__Problem statement__.
The lines to copy are those with "first" in them. Pull each one from the entries below.
__________
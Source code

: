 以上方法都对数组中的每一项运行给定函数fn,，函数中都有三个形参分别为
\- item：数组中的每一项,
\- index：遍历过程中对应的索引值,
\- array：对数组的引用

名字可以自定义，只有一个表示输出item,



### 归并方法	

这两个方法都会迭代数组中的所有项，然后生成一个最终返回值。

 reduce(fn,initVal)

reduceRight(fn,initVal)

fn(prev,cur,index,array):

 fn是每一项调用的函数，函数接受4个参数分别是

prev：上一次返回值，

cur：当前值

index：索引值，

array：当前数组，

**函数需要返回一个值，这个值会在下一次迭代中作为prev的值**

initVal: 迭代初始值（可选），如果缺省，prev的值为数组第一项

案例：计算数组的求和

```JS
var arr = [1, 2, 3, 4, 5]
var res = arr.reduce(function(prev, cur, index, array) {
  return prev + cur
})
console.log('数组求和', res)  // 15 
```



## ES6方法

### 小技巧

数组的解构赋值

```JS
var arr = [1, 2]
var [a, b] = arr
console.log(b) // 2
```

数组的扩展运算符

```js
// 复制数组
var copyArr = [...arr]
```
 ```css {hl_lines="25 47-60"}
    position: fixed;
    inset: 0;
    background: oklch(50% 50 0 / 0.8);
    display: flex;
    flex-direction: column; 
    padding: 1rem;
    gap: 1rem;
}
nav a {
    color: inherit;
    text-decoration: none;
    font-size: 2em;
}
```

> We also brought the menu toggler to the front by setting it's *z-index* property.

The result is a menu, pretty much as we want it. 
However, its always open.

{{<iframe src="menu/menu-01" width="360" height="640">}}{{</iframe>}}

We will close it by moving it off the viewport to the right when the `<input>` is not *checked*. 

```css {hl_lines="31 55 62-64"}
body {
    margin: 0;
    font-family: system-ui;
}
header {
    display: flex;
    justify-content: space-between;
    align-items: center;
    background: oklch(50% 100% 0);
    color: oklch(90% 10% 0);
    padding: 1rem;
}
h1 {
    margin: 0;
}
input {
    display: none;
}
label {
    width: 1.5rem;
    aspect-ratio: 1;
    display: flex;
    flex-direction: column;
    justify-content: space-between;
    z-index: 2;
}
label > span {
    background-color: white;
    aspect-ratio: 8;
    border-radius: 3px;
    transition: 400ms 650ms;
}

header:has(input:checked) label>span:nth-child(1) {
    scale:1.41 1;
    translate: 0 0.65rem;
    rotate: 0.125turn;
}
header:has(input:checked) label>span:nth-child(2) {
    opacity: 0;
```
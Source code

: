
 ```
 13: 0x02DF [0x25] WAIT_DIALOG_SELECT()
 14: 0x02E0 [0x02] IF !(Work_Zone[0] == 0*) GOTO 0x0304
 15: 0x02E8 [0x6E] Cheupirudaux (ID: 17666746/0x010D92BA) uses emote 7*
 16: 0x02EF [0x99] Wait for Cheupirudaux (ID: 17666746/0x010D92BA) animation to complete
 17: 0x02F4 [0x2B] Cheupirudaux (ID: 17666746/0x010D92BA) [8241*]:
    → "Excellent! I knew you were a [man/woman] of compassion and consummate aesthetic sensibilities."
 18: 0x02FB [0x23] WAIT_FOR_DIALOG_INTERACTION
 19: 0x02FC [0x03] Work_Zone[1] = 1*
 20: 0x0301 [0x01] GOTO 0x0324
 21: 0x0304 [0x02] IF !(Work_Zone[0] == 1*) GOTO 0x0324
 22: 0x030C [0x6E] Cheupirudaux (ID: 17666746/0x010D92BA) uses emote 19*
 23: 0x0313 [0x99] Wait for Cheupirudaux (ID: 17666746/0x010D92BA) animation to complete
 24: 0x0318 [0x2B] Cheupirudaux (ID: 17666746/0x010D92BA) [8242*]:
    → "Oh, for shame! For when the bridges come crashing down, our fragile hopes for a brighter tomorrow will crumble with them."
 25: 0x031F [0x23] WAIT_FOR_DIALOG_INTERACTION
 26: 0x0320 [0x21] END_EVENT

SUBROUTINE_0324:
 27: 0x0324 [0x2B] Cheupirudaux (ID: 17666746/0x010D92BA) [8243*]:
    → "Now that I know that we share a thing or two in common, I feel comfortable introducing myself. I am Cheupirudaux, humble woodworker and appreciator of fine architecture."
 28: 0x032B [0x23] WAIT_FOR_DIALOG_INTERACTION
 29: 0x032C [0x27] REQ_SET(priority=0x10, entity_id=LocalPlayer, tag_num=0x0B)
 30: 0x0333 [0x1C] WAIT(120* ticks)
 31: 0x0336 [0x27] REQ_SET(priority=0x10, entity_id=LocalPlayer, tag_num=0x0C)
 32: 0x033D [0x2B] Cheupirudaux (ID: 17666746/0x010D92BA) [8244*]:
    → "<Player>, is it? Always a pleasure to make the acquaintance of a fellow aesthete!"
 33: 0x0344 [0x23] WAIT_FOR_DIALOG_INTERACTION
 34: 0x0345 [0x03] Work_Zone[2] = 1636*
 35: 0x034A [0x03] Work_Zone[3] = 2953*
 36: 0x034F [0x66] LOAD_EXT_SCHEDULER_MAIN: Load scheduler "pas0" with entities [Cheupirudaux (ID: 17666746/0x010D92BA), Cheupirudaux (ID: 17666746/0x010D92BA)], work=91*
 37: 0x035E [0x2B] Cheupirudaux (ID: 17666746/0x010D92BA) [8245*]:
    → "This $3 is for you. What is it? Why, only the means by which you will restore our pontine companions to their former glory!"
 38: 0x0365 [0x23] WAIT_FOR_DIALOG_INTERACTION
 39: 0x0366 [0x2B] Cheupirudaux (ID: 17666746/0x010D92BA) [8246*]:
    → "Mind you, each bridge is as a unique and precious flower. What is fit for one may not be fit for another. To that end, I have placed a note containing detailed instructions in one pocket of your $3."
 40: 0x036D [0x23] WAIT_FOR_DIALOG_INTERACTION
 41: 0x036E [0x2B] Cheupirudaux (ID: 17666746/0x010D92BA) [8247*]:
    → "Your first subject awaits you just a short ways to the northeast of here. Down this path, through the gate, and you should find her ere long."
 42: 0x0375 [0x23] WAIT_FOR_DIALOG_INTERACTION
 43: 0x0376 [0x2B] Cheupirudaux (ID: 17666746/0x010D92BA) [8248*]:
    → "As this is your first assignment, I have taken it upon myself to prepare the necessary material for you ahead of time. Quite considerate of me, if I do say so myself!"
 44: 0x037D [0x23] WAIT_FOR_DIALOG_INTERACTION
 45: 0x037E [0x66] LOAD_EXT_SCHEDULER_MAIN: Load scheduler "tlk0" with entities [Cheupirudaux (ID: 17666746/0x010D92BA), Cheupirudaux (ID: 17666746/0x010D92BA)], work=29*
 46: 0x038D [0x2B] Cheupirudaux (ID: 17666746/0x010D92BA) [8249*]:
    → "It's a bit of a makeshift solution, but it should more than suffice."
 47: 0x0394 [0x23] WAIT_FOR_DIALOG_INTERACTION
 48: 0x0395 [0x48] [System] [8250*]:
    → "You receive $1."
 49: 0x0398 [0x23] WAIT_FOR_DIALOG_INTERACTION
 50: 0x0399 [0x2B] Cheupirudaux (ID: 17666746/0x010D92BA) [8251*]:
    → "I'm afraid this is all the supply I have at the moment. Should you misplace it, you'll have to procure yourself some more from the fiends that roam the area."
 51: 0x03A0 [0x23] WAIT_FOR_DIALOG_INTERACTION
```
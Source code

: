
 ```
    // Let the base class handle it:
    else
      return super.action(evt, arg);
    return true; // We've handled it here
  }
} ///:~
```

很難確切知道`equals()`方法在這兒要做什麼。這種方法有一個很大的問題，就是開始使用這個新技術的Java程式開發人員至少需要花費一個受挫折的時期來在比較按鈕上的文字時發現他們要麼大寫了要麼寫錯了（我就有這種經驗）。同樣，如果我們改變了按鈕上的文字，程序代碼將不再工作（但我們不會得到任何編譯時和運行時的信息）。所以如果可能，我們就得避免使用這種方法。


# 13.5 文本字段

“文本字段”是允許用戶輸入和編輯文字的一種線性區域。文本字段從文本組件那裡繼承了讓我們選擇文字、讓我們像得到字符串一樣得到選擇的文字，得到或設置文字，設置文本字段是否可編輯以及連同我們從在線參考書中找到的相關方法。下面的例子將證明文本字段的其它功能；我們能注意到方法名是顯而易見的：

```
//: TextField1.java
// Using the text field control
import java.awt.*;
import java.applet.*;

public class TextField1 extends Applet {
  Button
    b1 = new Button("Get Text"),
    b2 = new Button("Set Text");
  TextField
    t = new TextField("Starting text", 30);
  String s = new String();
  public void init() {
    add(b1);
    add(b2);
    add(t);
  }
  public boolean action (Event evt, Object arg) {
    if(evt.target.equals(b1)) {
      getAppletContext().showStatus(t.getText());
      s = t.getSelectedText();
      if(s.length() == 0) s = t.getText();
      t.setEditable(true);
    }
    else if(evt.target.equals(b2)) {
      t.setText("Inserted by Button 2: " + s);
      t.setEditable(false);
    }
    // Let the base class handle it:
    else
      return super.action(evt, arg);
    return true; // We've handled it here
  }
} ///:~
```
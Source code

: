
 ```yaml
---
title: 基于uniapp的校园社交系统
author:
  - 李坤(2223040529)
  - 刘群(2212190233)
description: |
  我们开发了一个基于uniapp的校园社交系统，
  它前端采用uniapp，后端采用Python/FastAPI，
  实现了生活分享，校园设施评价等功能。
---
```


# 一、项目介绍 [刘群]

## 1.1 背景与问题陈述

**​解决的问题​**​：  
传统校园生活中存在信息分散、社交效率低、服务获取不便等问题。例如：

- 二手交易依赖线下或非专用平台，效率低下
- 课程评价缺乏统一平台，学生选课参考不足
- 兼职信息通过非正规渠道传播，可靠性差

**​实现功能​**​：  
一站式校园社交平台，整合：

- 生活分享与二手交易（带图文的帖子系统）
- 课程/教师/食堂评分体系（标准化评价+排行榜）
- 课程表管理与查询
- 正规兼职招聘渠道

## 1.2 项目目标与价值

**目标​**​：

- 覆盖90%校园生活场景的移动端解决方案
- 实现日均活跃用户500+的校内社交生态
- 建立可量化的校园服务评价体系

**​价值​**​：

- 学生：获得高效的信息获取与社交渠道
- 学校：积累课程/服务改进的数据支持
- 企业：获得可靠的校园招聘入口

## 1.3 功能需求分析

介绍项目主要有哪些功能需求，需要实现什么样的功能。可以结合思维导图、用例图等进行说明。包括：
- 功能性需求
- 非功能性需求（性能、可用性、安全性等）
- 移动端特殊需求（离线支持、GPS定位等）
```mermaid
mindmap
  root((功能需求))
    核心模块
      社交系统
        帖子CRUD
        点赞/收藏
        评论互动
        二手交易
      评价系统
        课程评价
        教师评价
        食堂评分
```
__________
__Answer for the task__.
    → "Your first subject awaits you just a short ways to the northeast of here. Down this path, through the gate, and you should find her ere long."
    → "As this is your first assignment, I have taken it upon myself to prepare the necessary material for you ahead of time. Quite considerate of me, if I do say so myself!"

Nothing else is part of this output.